Dataset entries
= = = =

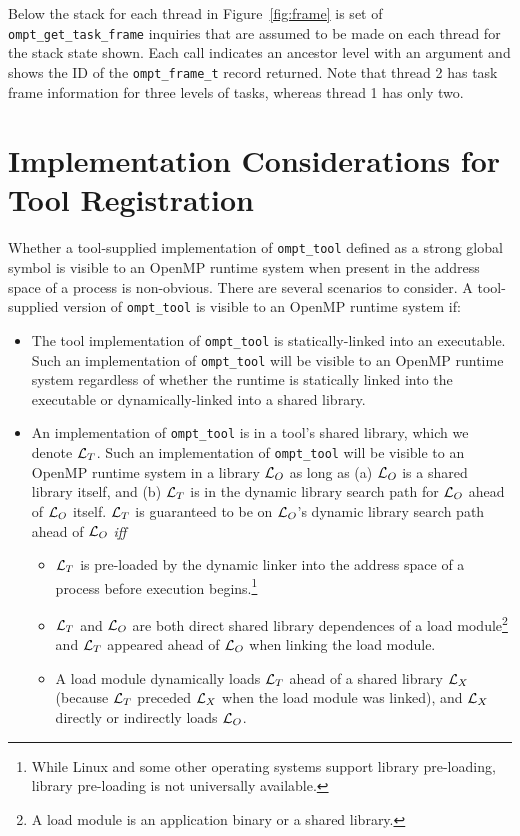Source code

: \documentclass{article}
\begin{document}
{Below the stack for each thread in Figure~\ref{fig:frame}  is set of \verb|ompt_get_task_frame| inquiries that are assumed to be made on each thread for the stack state shown. Each call indicates an ancestor level with an argument and shows the ID of the \verb|ompt_frame_t| record returned. Note that thread 2 has task frame information for three levels of tasks, whereas thread 1 has only two.

\clearpage
\section{Implementation Considerations for Tool  Registration}
\label{app:registration} 

Whether a tool-supplied implementation of  \verb|ompt_tool| defined as a strong global symbol is visible to an OpenMP runtime system when present in the address space of a process is non-obvious. There are several scenarios to consider.
A tool-supplied version of \verb|ompt_tool|  is visible to an OpenMP runtime system if:
\begin{itemize}
\item The tool implementation of  \verb|ompt_tool| is statically-linked into an executable. Such an implementation of  \verb|ompt_tool| will  be visible to an OpenMP runtime system regardless of whether the runtime is statically linked into the executable or dynamically-linked into a shared library. 
\item An implementation of  \verb|ompt_tool|  is in a tool's shared library, which we denote ${\cal L}_T$. Such an implementation of  \verb|ompt_tool| will  be visible to an OpenMP runtime system in a library ${\cal L}_O$ as long as (a) ${\cal L}_O$ is a shared library itself, and (b) ${\cal L}_T$ is in the dynamic library search path for ${\cal L}_O$ ahead of ${\cal L}_O$  itself. ${\cal L}_T$ is guaranteed to be on ${\cal L}_O$'s dynamic library search path ahead of ${\cal L}_O$ {\em iff}
\begin{itemize}
\item ${\cal L}_T$ is pre-loaded by the dynamic linker into the address space of a process before execution begins.\footnote{While Linux and some other operating systems support library pre-loading, library pre-loading is not universally available.}
\item ${\cal L}_T$ and ${\cal L}_O$ are both direct shared library dependences of a load module\footnote{A load module is an application binary or a  shared library.}  and ${\cal L}_T$ appeared ahead of ${\cal L}_O$ when linking the load module.
\item A load module dynamically loads ${\cal L}_T$  ahead of a shared library ${\cal L}_X$ (because ${\cal L}_T$  preceded ${\cal L}_X$ when the load module was linked), and  ${\cal L}_X$ directly or indirectly loads ${\cal L}_O$.
\end{itemize}
\end{itemize}

}
\end{document}

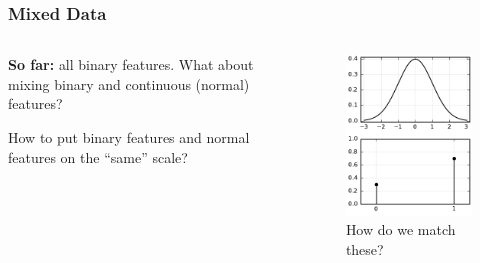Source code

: \documentclass[aspectratio=1610,onlytextwidth]{beamer}
\begin{document}
\begin{frame}[c]
  \frametitle{Mixed Data}
  \begin{columns}
    \begin{column}{0.45\textwidth}
      \textbf{So far:} \alert{all} binary features. What about mixing binary and continuous (normal) features?

      \medskip

      How to put binary features and normal features on the ``same'' scale?
    \end{column}
    \begin{column}{0.45\textwidth}
      \begin{figure}[htpb]
        \centering
        \includegraphics[]{figures/mixed-data-comp.pdf}
        \caption{%
          How do we match these?
        }
      \end{figure}
    \end{column}
  \end{columns}
\end{frame}
\end{document}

= = = =

Each line that includes the string "ahead" should be copied from the data.

• ANSWER BOX
\item An implementation of  \verb|ompt_tool|  is in a tool's shared library, which we denote ${\cal L}_T$. Such an implementation of  \verb|ompt_tool| will  be visible to an OpenMP runtime system in a library ${\cal L}_O$ as long as (a) ${\cal L}_O$ is a shared library itself, and (b) ${\cal L}_T$ is in the dynamic library search path for ${\cal L}_O$ ahead of ${\cal L}_O$  itself. ${\cal L}_T$ is guaranteed to be on ${\cal L}_O$'s dynamic library search path ahead of ${\cal L}_O$ {\em iff}
\item ${\cal L}_T$ and ${\cal L}_O$ are both direct shared library dependences of a load module\footnote{A load module is an application binary or a  shared library.}  and ${\cal L}_T$ appeared ahead of ${\cal L}_O$ when linking the load module.
\item A load module dynamically loads ${\cal L}_T$  ahead of a shared library ${\cal L}_X$ (because ${\cal L}_T$  preceded ${\cal L}_X$ when the load module was linked), and  ${\cal L}_X$ directly or indirectly loads ${\cal L}_O$.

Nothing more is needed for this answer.